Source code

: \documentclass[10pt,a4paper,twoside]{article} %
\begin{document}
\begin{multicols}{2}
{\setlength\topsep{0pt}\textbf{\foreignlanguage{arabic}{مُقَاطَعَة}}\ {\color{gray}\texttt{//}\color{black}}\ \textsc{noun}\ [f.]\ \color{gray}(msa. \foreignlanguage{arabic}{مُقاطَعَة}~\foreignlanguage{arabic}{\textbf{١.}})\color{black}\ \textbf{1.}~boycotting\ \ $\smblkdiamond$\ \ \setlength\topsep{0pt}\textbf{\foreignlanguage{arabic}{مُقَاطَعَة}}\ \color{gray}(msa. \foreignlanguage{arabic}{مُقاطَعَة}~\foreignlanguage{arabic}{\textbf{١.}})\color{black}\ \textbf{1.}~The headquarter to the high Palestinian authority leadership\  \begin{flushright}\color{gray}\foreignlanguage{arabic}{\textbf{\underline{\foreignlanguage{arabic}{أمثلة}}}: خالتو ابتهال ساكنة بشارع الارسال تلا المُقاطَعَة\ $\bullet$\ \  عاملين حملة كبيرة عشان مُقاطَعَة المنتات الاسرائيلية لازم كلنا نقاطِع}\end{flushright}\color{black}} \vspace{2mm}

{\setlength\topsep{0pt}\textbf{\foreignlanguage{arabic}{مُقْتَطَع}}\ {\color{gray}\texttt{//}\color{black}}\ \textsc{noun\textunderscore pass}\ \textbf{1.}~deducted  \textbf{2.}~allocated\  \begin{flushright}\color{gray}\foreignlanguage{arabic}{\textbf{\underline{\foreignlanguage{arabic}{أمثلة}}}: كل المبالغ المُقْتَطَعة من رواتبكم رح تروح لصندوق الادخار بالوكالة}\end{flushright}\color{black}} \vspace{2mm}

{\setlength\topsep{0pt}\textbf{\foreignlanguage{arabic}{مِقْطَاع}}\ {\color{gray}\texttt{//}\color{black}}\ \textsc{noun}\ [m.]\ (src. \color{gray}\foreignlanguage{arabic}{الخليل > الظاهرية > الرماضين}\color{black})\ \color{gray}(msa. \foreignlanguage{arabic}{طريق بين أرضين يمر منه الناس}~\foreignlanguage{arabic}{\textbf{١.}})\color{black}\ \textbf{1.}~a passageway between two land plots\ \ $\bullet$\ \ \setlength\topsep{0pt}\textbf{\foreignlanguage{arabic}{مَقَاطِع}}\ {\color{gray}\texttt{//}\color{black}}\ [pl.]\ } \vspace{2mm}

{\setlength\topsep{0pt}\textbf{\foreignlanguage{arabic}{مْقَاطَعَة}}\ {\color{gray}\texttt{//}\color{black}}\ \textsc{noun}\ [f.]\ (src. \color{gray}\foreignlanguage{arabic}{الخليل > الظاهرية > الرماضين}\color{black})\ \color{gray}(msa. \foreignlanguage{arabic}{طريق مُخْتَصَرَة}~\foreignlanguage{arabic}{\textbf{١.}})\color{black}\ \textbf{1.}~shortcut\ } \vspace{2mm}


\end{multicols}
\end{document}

• • • •

Would you output every entry exactly as it was written?

### Answer to the exercise
Source code

: \documentclass[10pt,a4paper,twoside]{article} %
\begin{document}
\begin{multicols}{2}
{\setlength\topsep{0pt}\textbf{\foreignlanguage{arabic}{مُقَاطَعَة}}\ {\color{gray}\texttt{//}\color{black}}\ \textsc{noun}\ [f.]\ \color{gray}(msa. \foreignlanguage{arabic}{مُقاطَعَة}~\foreignlanguage{arabic}{\textbf{١.}})\color{black}\ \textbf{1.}~boycotting\ \ $\smblkdiamond$\ \ \setlength\topsep{0pt}\textbf{\foreignlanguage{arabic}{مُقَاطَعَة}}\ \color{gray}(msa. \foreignlanguage{arabic}{مُقاطَعَة}~\foreignlanguage{arabic}{\textbf{١.}})\color{black}\ \textbf{1.}~The headquarter to the high Palestinian authority leadership\  \begin{flushright}\color{gray}\foreignlanguage{arabic}{\textbf{\underline{\foreignlanguage{arabic}{أمثلة}}}: خالتو ابتهال ساكنة بشارع الارسال تلا المُقاطَعَة\ $\bullet$\ \  عاملين حملة كبيرة عشان مُقاطَعَة المنتات الاسرائيلية لازم كلنا نقاطِع}\end{flushright}\color{black}} \vspace{2mm}

{\setlength\topsep{0pt}\textbf{\foreignlanguage{arabic}{مُقْتَطَع}}\ {\color{gray}\texttt{//}\color{black}}\ \textsc{noun\textunderscore pass}\ \textbf{1.}~deducted  \textbf{2.}~allocated\  \begin{flushright}\color{gray}\foreignlanguage{arabic}{\textbf{\underline{\foreignlanguage{arabic}{أمثلة}}}: كل المبالغ المُقْتَطَعة من رواتبكم رح تروح لصندوق الادخار بالوكالة}\end{flushright}\color{black}} \vspace{2mm}

{\setlength\topsep{0pt}\textbf{\foreignlanguage{arabic}{مِقْطَاع}}\ {\color{gray}\texttt{//}\color{black}}\ \textsc{noun}\ [m.]\ (src. \color{gray}\foreignlanguage{arabic}{الخليل > الظاهرية > الرماضين}\color{black})\ \color{gray}(msa. \foreignlanguage{arabic}{طريق بين أرضين يمر منه الناس}~\foreignlanguage{arabic}{\textbf{١.}})\color{black}\ \textbf{1.}~a passageway between two land plots\ \ $\bullet$\ \ \setlength\topsep{0pt}\textbf{\foreignlanguage{arabic}{مَقَاطِع}}\ {\color{gray}\texttt{//}\color{black}}\ [pl.]\ } \vspace{2mm}

{\setlength\topsep{0pt}\textbf{\foreignlanguage{arabic}{مْقَاطَعَة}}\ {\color{gray}\texttt{//}\color{black}}\ \textsc{noun}\ [f.]\ (src. \color{gray}\foreignlanguage{arabic}{الخليل > الظاهرية > الرماضين}\color{black})\ \color{gray}(msa. \foreignlanguage{arabic}{طريق مُخْتَصَرَة}~\foreignlanguage{arabic}{\textbf{١.}})\color{black}\ \textbf{1.}~shortcut\ } \vspace{2mm}


\end{multicols}
\end{document}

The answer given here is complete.